All symptomatic women with uterine fibroid tumors, who wish to maintain their fertility using a myomectomy, should undergo careful pre-operative tumor biopsy – specifically including core needle biopsy of their target tumor(s), as well as, careful endometrial and cervical sampling to rule out atypical cells and cancer. If any abnormality is found, the woman should not be offered a uterine-sparing operation and should instead undergo an oncological resection to prevent the spread and upstaging of cancer.
Adoption of these four cogent practice guidelines will almost certainly lead to detection and appropriate treatment of a vast number of the “missed” cancers demonstrated by the Yale study.
Additionally, as reflected in the above criteria, only women who are candidates for a uterine sparing myomectomy, are the ones in whom a fibroid biopsy is absolutely required—in order to establish a “reasonable certainty of benignity” before subjecting the patient to what is a definitively non-oncological operation used to preserve fertility.
Needless to say, I am repeatedly surprised by the gynecological claim that uterine fibroid tumors cannot be biopsied with adequate sensitivity or technical feasibility. I know this claim to be a red herring used by those who wish to sustain the dangerous status quo in gynecology.

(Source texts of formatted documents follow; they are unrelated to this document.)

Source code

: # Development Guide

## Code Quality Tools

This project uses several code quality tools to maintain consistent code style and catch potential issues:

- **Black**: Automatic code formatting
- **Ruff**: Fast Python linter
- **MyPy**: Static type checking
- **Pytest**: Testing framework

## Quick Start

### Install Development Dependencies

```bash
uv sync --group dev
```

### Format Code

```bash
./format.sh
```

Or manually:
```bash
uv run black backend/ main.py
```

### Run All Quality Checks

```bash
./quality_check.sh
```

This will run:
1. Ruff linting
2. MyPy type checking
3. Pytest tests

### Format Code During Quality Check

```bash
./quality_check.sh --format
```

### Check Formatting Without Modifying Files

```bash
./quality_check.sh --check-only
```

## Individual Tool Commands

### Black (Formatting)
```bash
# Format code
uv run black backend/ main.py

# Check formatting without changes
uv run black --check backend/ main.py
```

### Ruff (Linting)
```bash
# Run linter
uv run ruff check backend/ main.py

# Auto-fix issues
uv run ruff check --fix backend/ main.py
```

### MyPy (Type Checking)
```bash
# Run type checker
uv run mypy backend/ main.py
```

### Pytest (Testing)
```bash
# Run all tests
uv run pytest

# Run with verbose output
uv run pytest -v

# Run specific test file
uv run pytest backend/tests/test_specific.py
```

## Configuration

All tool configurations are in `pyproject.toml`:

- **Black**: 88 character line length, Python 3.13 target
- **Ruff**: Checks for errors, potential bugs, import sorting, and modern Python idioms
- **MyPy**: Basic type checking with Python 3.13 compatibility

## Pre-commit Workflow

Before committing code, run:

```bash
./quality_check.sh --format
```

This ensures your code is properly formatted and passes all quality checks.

Most reasonable and seasoned pathologists, surgical oncologists and interventional radiologists would agree that biopsy of tumors with malignant potential, irrespective of any limitations due to sensitivity, sampling error, or technique is definitively feasible, and far safer than assuming benignity—as most general gynecologists have for decades in their management of symptomatic uterine fibroid tumors.
Finally, I offer you this letter and the four proposed guidelines, with hopes that cogent leaders in gynecology and at the CDC are able to recognize their merit and adopt them to steer the specialty to safety.
So that no other women fall to disaster as did Dr. Amy Josephine Reed of Yardley, PA.